WHAT IS NEEDED
Review the material line by line. Identify and copy every line that contains the string "available".

MATERIALS PROVIDED
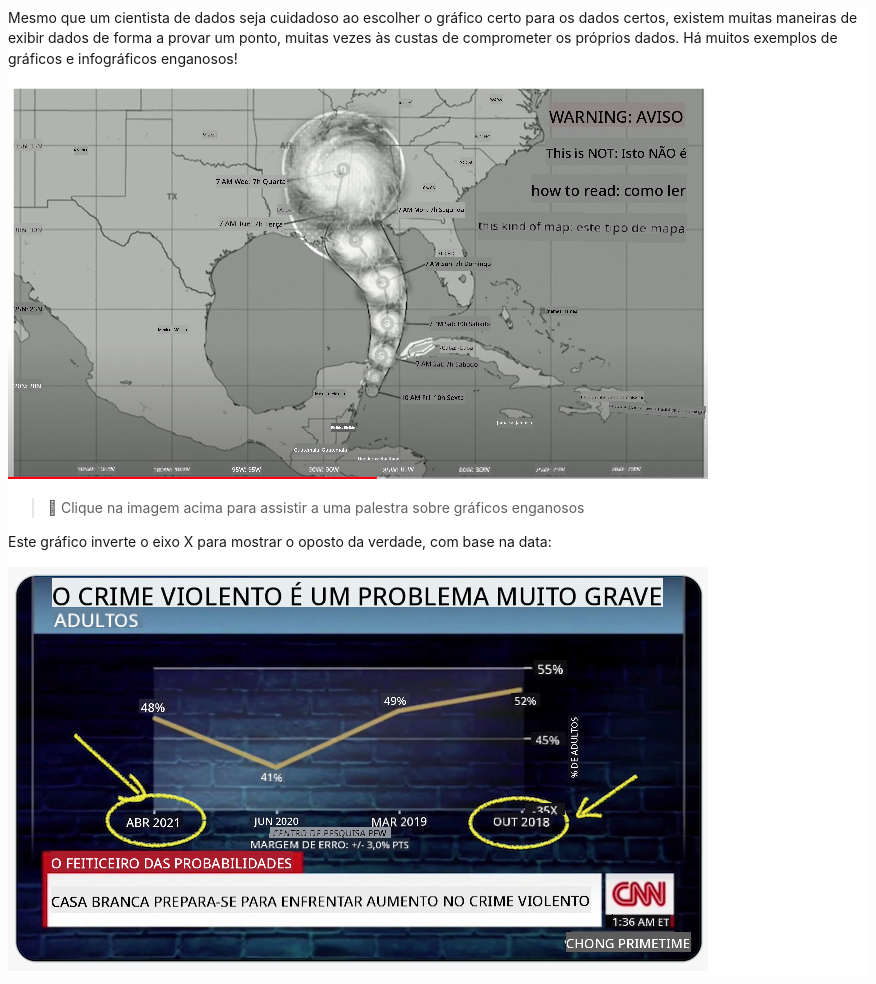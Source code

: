 Mesmo que um cientista de dados seja cuidadoso ao escolher o gráfico certo para os dados certos, existem muitas maneiras de exibir dados de forma a provar um ponto, muitas vezes às custas de comprometer os próprios dados. Há muitos exemplos de gráficos e infográficos enganosos!

[![How Charts Lie por Alberto Cairo](../../../../translated_images/tornado.9f42168791208f970d6faefc11d1226d7ca89518013b14aa66b1c9edcd7678d2.pt.png)](https://www.youtube.com/watch?v=oX74Nge8Wkw "How charts lie")

> 🎥 Clique na imagem acima para assistir a uma palestra sobre gráficos enganosos

Este gráfico inverte o eixo X para mostrar o oposto da verdade, com base na data:

![gráfico ruim 1](../../../../translated_images/bad-chart-1.93130f495b748bedfb3423d91b1e754d9026e17f94ad967aecdc9ca7203373bf.pt.png)
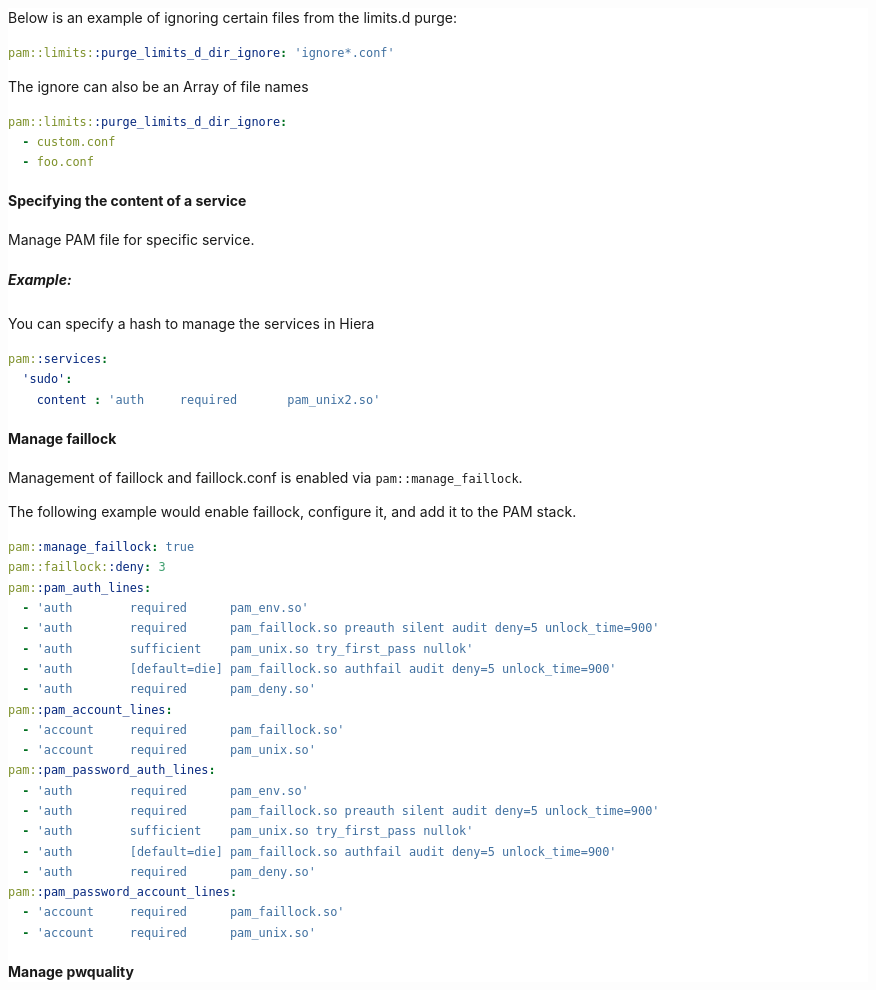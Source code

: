 Below is an example of ignoring certain files from the limits.d purge:

```yaml
pam::limits::purge_limits_d_dir_ignore: 'ignore*.conf'
```

The ignore can also be an Array of file names

```yaml
pam::limits::purge_limits_d_dir_ignore:
  - custom.conf
  - foo.conf
```

#### Specifying the content of a service
Manage PAM file for specific service.

##### Example:
You can specify a hash to manage the services in Hiera

```yaml
pam::services:
  'sudo':
    content : 'auth     required       pam_unix2.so'
```

#### Manage faillock

Management of faillock and faillock.conf is enabled via `pam::manage_faillock`.

The following example would enable faillock, configure it, and add it to the PAM stack.

```yaml
pam::manage_faillock: true
pam::faillock::deny: 3
pam::pam_auth_lines:
  - 'auth        required      pam_env.so'
  - 'auth        required      pam_faillock.so preauth silent audit deny=5 unlock_time=900'
  - 'auth        sufficient    pam_unix.so try_first_pass nullok'
  - 'auth        [default=die] pam_faillock.so authfail audit deny=5 unlock_time=900'
  - 'auth        required      pam_deny.so'
pam::pam_account_lines:
  - 'account     required      pam_faillock.so'
  - 'account     required      pam_unix.so'
pam::pam_password_auth_lines:
  - 'auth        required      pam_env.so'
  - 'auth        required      pam_faillock.so preauth silent audit deny=5 unlock_time=900'
  - 'auth        sufficient    pam_unix.so try_first_pass nullok'
  - 'auth        [default=die] pam_faillock.so authfail audit deny=5 unlock_time=900'
  - 'auth        required      pam_deny.so'
pam::pam_password_account_lines:
  - 'account     required      pam_faillock.so'
  - 'account     required      pam_unix.so'
```

#### Manage pwquality
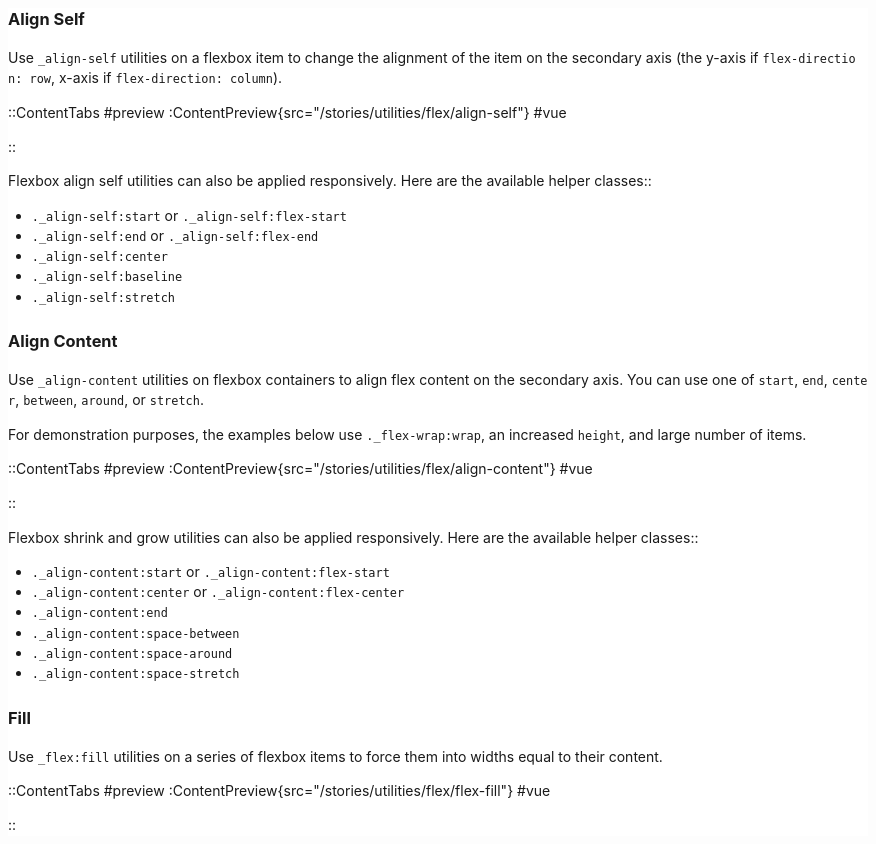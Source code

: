 ### Align Self
Use `_align-self` utilities on a flexbox item to change the alignment of the item on the secondary axis (the y-axis if `flex-direction: row`, x-axis if `flex-direction: column`).

::ContentTabs
#preview
:ContentPreview{src="/stories/utilities/flex/align-self"}
#vue

::

Flexbox align self utilities can also be applied responsively. Here are the available helper classes::

- `._align-self:start` or `._align-self:flex-start`
- `._align-self:end` or `._align-self:flex-end`
- `._align-self:center`
- `._align-self:baseline`
- `._align-self:stretch`

### Align Content
Use `_align-content` utilities on flexbox containers to align flex content on the secondary axis. You can use one of `start`, `end`, `center`, `between`, `around`, or `stretch`.

For demonstration purposes, the examples below use `._flex-wrap:wrap`, an increased `height`, and large number of items.

::ContentTabs
#preview
:ContentPreview{src="/stories/utilities/flex/align-content"}
#vue

::

Flexbox shrink and grow utilities can also be applied responsively. Here are the available helper classes::

- `._align-content:start` or `._align-content:flex-start`
- `._align-content:center` or `._align-content:flex-center`
- `._align-content:end`
- `._align-content:space-between`
- `._align-content:space-around`
- `._align-content:space-stretch`

### Fill
Use `_flex:fill` utilities on a series of flexbox items to force them into widths equal to their content.

::ContentTabs
#preview
:ContentPreview{src="/stories/utilities/flex/flex-fill"}
#vue

::
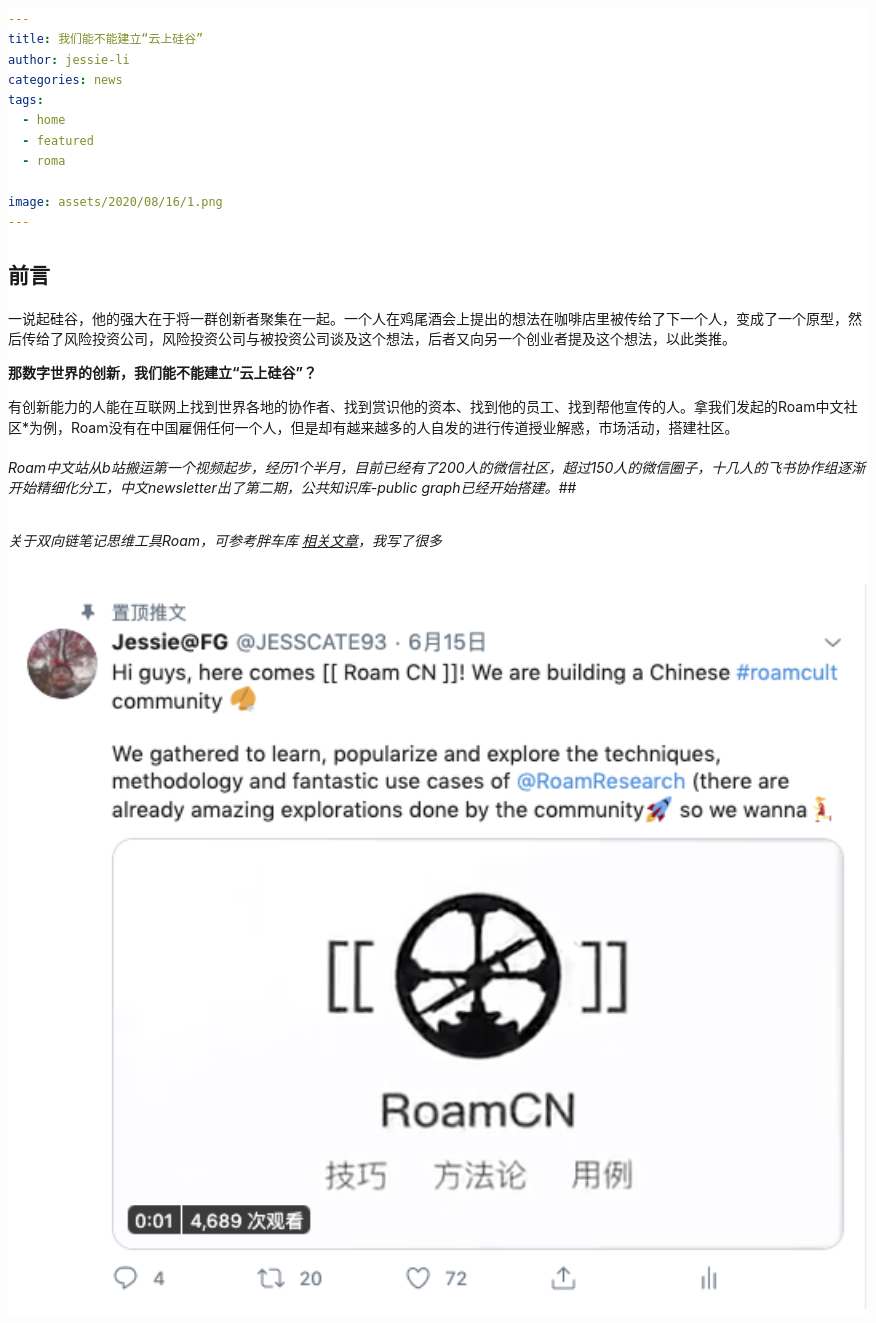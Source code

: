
 ```yaml
---
title: 我们能不能建立“云上硅谷”
author: jessie-li
categories: news
tags:
  - home
  - featured
  - roma
 
image: assets/2020/08/16/1.png
---
```

## 前言 

一说起硅谷，他的强大在于将一群创新者聚集在一起。一个人在鸡尾酒会上提出的想法在咖啡店里被传给了下一个人，变成了一个原型，然后传给了风险投资公司，风险投资公司与被投资公司谈及这个想法，后者又向另一个创业者提及这个想法，以此类推。 

**那数字世界的创新，我们能不能建立“云上硅谷”？** 

有创新能力的人能在互联网上找到世界各地的协作者、找到赏识他的资本、找到他的员工、找到帮他宣传的人。拿我们发起的Roam中文社区*为例，Roam没有在中国雇佣任何一个人，但是却有越来越多的人自发的进行传道授业解惑，市场活动，搭建社区。 

###### Roam中文站从b站搬运第一个视频起步，经历1个半月，目前已经有了200人的微信社区，超过150人的微信圈子，十几人的飞书协作组逐渐开始精细化分工，中文newsletter出了第二期，公共知识库-public graph已经开始搭建。##

###### 关于双向链笔记思维工具Roam，可参考胖车库 [相关文章](http://mp.weixin.qq.com/s?__biz=MzU5NjQxNzQ3Mw==&mid=2247484665&idx=1&sn=578ed3034fd1c65265541b5f7d54ab84&chksm=fe624a57c915c341f8f200084a9698bd1b1882d4f266d0e50d6b60ae01383f05fab11de3ec41&scene=21#wechat_redirect)，我写了很多 


<div align=center><img width="100%" height="100%" src="/assets/2020/08/16/2.png"/></div>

TASK RESULT
Flexbox align self utilities can also be applied responsively. Here are the available helper classes::
Flexbox shrink and grow utilities can also be applied responsively. Here are the available helper classes::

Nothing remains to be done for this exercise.